Since your English seems quite good, compare to English "What does *it *cost to build a house?".  We like to have an explicit subject pronoun, even if it doesn't carry much meaning.


DaniESP said:


> Shouldn't "hus" be in plural?


"hus" is also plural, as Ben Jamin said.  One-syllable neuter nouns tend to remain unchanged in the plural.

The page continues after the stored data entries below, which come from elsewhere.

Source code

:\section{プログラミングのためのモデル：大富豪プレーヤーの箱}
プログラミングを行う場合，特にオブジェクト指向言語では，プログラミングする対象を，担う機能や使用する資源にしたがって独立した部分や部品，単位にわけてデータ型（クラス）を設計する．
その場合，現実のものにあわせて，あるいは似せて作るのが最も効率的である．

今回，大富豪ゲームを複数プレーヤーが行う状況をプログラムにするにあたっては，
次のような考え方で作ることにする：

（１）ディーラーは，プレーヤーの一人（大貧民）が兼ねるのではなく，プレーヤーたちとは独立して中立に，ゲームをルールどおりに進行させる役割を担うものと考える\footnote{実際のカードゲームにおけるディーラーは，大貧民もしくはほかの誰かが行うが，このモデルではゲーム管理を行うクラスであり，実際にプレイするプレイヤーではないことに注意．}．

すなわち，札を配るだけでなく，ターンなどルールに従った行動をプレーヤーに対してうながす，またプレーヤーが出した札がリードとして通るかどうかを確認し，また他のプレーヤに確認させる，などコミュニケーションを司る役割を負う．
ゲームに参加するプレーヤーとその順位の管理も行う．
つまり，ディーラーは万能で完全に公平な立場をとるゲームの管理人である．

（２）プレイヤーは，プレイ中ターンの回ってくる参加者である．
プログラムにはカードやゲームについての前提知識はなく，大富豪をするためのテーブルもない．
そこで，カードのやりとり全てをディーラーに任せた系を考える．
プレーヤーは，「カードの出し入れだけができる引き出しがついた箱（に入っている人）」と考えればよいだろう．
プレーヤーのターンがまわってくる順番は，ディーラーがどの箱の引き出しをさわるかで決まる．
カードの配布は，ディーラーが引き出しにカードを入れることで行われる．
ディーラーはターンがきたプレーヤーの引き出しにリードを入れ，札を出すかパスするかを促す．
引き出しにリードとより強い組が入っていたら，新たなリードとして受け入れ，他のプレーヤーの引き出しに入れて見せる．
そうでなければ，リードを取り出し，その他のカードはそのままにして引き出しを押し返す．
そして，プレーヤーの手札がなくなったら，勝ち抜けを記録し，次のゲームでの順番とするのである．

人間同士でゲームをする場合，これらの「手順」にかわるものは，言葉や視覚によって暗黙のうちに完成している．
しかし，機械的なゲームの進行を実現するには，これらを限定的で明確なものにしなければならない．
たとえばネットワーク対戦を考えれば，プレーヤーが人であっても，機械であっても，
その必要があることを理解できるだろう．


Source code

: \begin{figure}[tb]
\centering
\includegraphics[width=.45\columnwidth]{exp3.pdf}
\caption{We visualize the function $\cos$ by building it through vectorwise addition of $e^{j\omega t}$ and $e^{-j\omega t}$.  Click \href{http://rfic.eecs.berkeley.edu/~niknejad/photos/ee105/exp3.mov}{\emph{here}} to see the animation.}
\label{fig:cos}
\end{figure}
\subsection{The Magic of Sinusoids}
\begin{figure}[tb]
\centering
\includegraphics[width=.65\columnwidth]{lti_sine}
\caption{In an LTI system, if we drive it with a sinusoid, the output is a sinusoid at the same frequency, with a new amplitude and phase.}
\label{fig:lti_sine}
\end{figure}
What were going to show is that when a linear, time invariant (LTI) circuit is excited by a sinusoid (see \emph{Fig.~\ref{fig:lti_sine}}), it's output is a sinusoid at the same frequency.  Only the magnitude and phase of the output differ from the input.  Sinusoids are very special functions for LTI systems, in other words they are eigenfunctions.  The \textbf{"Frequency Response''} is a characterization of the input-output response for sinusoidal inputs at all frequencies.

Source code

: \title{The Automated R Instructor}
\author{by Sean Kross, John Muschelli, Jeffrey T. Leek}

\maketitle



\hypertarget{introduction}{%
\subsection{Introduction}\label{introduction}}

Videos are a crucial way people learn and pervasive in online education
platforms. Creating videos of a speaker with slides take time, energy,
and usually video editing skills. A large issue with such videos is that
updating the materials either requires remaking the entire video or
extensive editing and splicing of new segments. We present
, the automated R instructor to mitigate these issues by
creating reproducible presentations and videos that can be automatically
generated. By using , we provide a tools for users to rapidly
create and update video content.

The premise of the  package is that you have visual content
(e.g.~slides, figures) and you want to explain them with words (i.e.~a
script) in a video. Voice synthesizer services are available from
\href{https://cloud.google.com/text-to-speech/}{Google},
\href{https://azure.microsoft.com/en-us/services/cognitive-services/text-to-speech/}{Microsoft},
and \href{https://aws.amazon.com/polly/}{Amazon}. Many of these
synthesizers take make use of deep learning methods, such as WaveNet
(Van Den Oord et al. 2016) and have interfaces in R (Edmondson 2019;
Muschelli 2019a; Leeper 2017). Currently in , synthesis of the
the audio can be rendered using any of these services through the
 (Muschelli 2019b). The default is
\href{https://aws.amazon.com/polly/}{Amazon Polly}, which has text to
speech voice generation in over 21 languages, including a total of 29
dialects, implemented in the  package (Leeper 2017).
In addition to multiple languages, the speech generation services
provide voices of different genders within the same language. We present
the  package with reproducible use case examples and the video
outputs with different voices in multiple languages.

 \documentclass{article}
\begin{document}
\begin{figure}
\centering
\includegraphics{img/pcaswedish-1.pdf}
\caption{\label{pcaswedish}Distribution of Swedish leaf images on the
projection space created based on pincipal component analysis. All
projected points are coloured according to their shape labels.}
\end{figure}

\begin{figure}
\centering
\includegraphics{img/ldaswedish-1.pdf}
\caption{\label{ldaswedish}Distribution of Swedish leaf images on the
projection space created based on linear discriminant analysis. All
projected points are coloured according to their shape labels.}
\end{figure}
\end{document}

Now I have a question: Do we know for certain that "*a *house" is meant?  For ex., if I visited Norway I might want to ask the general question, "What does it cost to build houses here?"


----------



## raumar

I agree with the others: this means "*a* house". Let us replace "hus" with "hytte" (so that the singular and plural forms are different), and see what happens:

_Hva koster det å bygge hytte?  - _This works well as a general question.
_Hva koster det å bygge ei hytte?  _- This would also be correct, and the meaning is almost the same. But it looks a bit more specific, and could be used in a conversation about a specific type of cabin, for example.
_Hva koster det å bygge hytter? _- Well, I suppose it is possible to say this as well. But because of the plural, I would rather interpret this as "What does it cost to build several cabins?" (and that would be a strange question to ask).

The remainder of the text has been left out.